Controller States (Stream Boundary Flow Asset)

The UI supports you in entering these states and related conditions. We will explain how to do this, using our example:

States

In addition to representing a State, States can also forward messages as output, or inhibit forwarding of messages.

Adding a State

To add a State, click on + ADD STATE.

Adding State (Stream Boundary Flow Asset)

A State will be automatically inserted in the table below. We name the State Header.

Name State (Stream Boundary Flow Asset)

Add another State In Transaction. You now have two States. The States do not contain any Cases yet.

In the graph above the table, you should be able to see your two States:

Two States (Stream Boundary Flow Asset)

Add as many states as your model requires. You can also add or remove States later.

Setting the Initial State

A State Machine must start somewhere. It's the same with this State Machine which is why you must set the initial state of the state machine here:

Setting the Initial State (Stream Boundary Flow Asset)

State Variables

The current version of the UI, already allows you to define State Variables. State Variables serve the purpose of passing values from one State to another.

As an example you could pass a field StreamId from the Header message in the Header State, to the In Transaction State.

State Variables (Stream Boundary Flow Asset)

In that State you could then use the value, e.g. to check whether the data you are processing in the In Transaction State stems from the same StreamId by comparing contained StreamId information with that from the variable.

warning

This feature is currently not supported.
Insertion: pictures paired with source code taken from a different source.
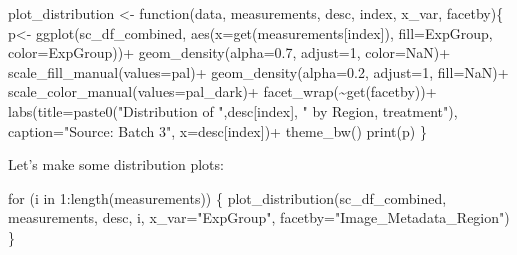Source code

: \documentclass[
  12pt,
  letterpaper,
  DIV=11,
  numbers=noendperiod]{scrartcl}
\newenvironment{Shaded}{\begin{snugshade}}{\end{snugshade}}
\newcommand{\AttributeTok}[1]{\textcolor[rgb]{0.40,0.45,0.13}{#1}}
\newcommand{\ConstantTok}[1]{\textcolor[rgb]{0.56,0.35,0.01}{#1}}
\newcommand{\ControlFlowTok}[1]{\textcolor[rgb]{0.00,0.23,0.31}{#1}}
\newcommand{\DecValTok}[1]{\textcolor[rgb]{0.68,0.00,0.00}{#1}}
\newcommand{\FloatTok}[1]{\textcolor[rgb]{0.68,0.00,0.00}{#1}}
\newcommand{\FunctionTok}[1]{\textcolor[rgb]{0.28,0.35,0.67}{#1}}
\newcommand{\NormalTok}[1]{\textcolor[rgb]{0.00,0.23,0.31}{#1}}
\newcommand{\OtherTok}[1]{\textcolor[rgb]{0.00,0.23,0.31}{#1}}
\newcommand{\SpecialCharTok}[1]{\textcolor[rgb]{0.37,0.37,0.37}{#1}}
\newcommand{\StringTok}[1]{\textcolor[rgb]{0.13,0.47,0.30}{#1}}
\begin{document}
\begin{Shaded}
\begin{Highlighting}[]
\NormalTok{plot\_distribution }\OtherTok{\textless{}{-}} \ControlFlowTok{function}\NormalTok{(data, measurements, desc, index, x\_var, facetby)\{}
\NormalTok{  p}\OtherTok{\textless{}{-}} \FunctionTok{ggplot}\NormalTok{(sc\_df\_combined, }\FunctionTok{aes}\NormalTok{(}\AttributeTok{x=}\FunctionTok{get}\NormalTok{(measurements[index]), }\AttributeTok{fill=}\NormalTok{ExpGroup, }\AttributeTok{color=}\NormalTok{ExpGroup))}\SpecialCharTok{+}
  \FunctionTok{geom\_density}\NormalTok{(}\AttributeTok{alpha=}\FloatTok{0.7}\NormalTok{, }\AttributeTok{adjust=}\DecValTok{1}\NormalTok{, }\AttributeTok{color=}\ConstantTok{NaN}\NormalTok{)}\SpecialCharTok{+}
  \FunctionTok{scale\_fill\_manual}\NormalTok{(}\AttributeTok{values=}\NormalTok{pal)}\SpecialCharTok{+}
  \FunctionTok{geom\_density}\NormalTok{(}\AttributeTok{alpha=}\FloatTok{0.2}\NormalTok{, }\AttributeTok{adjust=}\DecValTok{1}\NormalTok{, }\AttributeTok{fill=}\ConstantTok{NaN}\NormalTok{)}\SpecialCharTok{+}
  \FunctionTok{scale\_color\_manual}\NormalTok{(}\AttributeTok{values=}\NormalTok{pal\_dark)}\SpecialCharTok{+}
  \FunctionTok{facet\_wrap}\NormalTok{(}\SpecialCharTok{\textasciitilde{}}\FunctionTok{get}\NormalTok{(facetby))}\SpecialCharTok{+}
  \FunctionTok{labs}\NormalTok{(}\AttributeTok{title=}\FunctionTok{paste0}\NormalTok{(}\StringTok{"Distribution of "}\NormalTok{,desc[index], }\StringTok{" by Region, treatment"}\NormalTok{), }
       \AttributeTok{caption=}\StringTok{"Source: Batch 3"}\NormalTok{,}
       \AttributeTok{x=}\NormalTok{desc[index])}\SpecialCharTok{+}
  \FunctionTok{theme\_bw}\NormalTok{()}
  \FunctionTok{print}\NormalTok{(p)}
\NormalTok{\}}
\end{Highlighting}
\end{Shaded}

Let's make some distribution plots:

\begin{Shaded}
\begin{Highlighting}[]
\ControlFlowTok{for}\NormalTok{ (i }\ControlFlowTok{in} \DecValTok{1}\SpecialCharTok{:}\FunctionTok{length}\NormalTok{(measurements)) \{}
  \FunctionTok{plot\_distribution}\NormalTok{(sc\_df\_combined, measurements, desc, i, }\AttributeTok{x\_var=}\StringTok{"ExpGroup"}\NormalTok{, }\AttributeTok{facetby=}\StringTok{"Image\_Metadata\_Region"}\NormalTok{)}
\NormalTok{\}}
\end{Highlighting}
\end{Shaded}
\end{document}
You can therefore define variables at this stage, but not use them.

Cases

Cases are defined within States. Cases define the conditions upon which

  1. messages are forwarded / inhibited, and
  2. State-transitions are performed.

You may have noticed, that there is always a default Case which you can configure on State level. It is triggered when nothing else fires. By default, it will forward the current message.

To further our example, let's add a Case which transitions state to the In Transaction state when a Header type message is encountered, and also forwards the Header message downstream.

Add Case (Stream Boundary Flow Asset)

We now have a new Case for which we can enter the details:

New Case (Stream Boundary Flow Asset)

A Case is split between

  1. "Case and related triggering conditions" on the left (-> WHEN to do things), and
  2. "Action & State Transition" on the right (-> WHAT to do)
Conditions

Conditions define when a passing message within the current State should trigger an Action.

Currently two operations are supported:

  1. exists: Looks for a message data dictionary structure to exist within the message.
  2. equals: Looks for specific content to exist in the message.

Multiple conditions all need to match for the Case to fire.

Examples Conditions:

Example Conditions (Stream Boundary Flow Asset)

For the purpose of our example we only need the first condition.

Action & State Transition

Actions and State Transition define what should happen if the previously defined conditions apply. You basically define

  1. Splitter Action: What should happen with the message.
  2. Target State: Whether a State Transition should be triggered and where to.

Splitter Action options:

Splitter Action (Stream Boundary Flow Asset)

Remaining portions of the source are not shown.